TASK GOAL -> When you reproduce the listing, keep every word as it is and drop the pictures.

▶

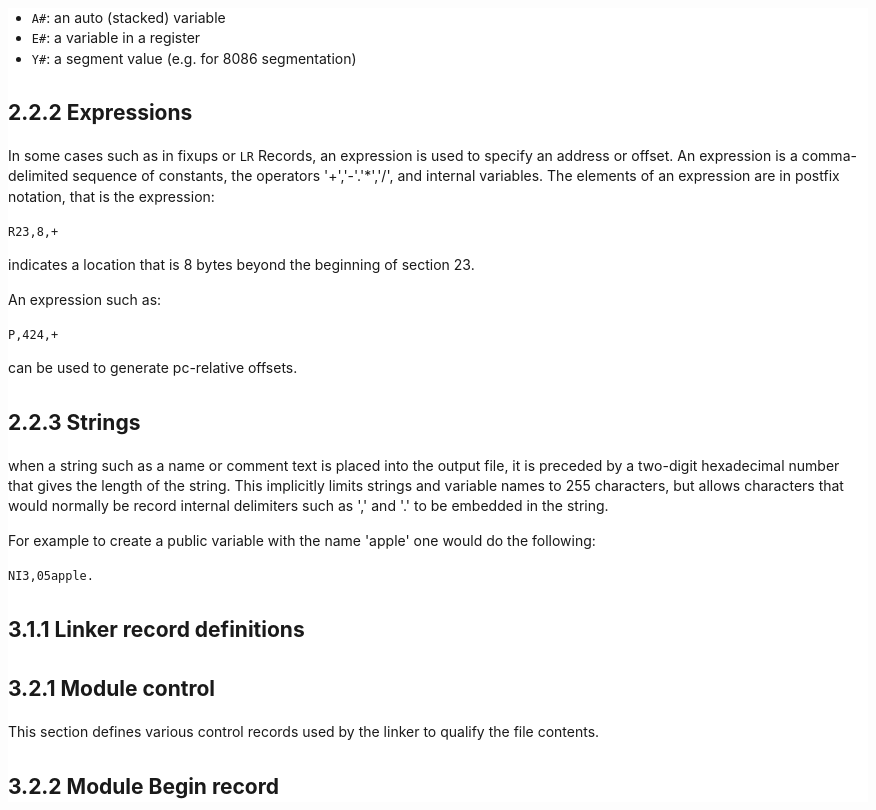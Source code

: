* `A#`:    an auto (stacked) variable 
* `E#`:    a variable in a register 
* `Y#`:    a segment value (e.g. for 8086 segmentation)



## 2.2.2 Expressions 

In some cases such as in fixups or `LR` Records, an expression is used to specify 
an address or offset. An expression is a comma-delimited sequence of constants, 
the operators '+','-'.'*','/', and internal variables.  The elements of an expression 
are in postfix notation, that is the expression: 

```
R23,8,+
```



indicates a location that is 8 bytes beyond the beginning of section 23. 

An expression such as: 

```
P,424,+
```

can be used to generate pc-relative offsets.

## 2.2.3 Strings 

when a string such as a name or comment text is placed into the output file, 
it is preceded by a two-digit hexadecimal number that gives the length of the 
string. This implicitly limits strings and variable names to 255 characters, 
but allows characters that would normally be record internal delimiters such as
',' and '.' to be embedded in the string. 

For example to create a public variable with the name 'apple' one would
do the following: 

```
NI3,05apple.
```




## 3.1.1 Linker record definitions


## 3.2.1 Module control


This section defines various control records used by the linker to qualify the 
file contents.


## 3.2.2 Module Begin record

◀

ANSWER TO THIS PROBLEM ->
Source code

:* `A#`:    an auto (stacked) variable 
* `E#`:    a variable in a register 
* `Y#`:    a segment value (e.g. for 8086 segmentation)



## 2.2.2 Expressions 

In some cases such as in fixups or `LR` Records, an expression is used to specify 
an address or offset. An expression is a comma-delimited sequence of constants, 
the operators '+','-'.'*','/', and internal variables.  The elements of an expression 
are in postfix notation, that is the expression: 

```
R23,8,+
```



indicates a location that is 8 bytes beyond the beginning of section 23. 

An expression such as: 

```
P,424,+
```

can be used to generate pc-relative offsets.

## 2.2.3 Strings 

when a string such as a name or comment text is placed into the output file, 
it is preceded by a two-digit hexadecimal number that gives the length of the 
string. This implicitly limits strings and variable names to 255 characters, 
but allows characters that would normally be record internal delimiters such as
',' and '.' to be embedded in the string. 

For example to create a public variable with the name 'apple' one would
do the following: 

```
NI3,05apple.
```




## 3.1.1 Linker record definitions


## 3.2.1 Module control


This section defines various control records used by the linker to qualify the 
file contents.


## 3.2.2 Module Begin record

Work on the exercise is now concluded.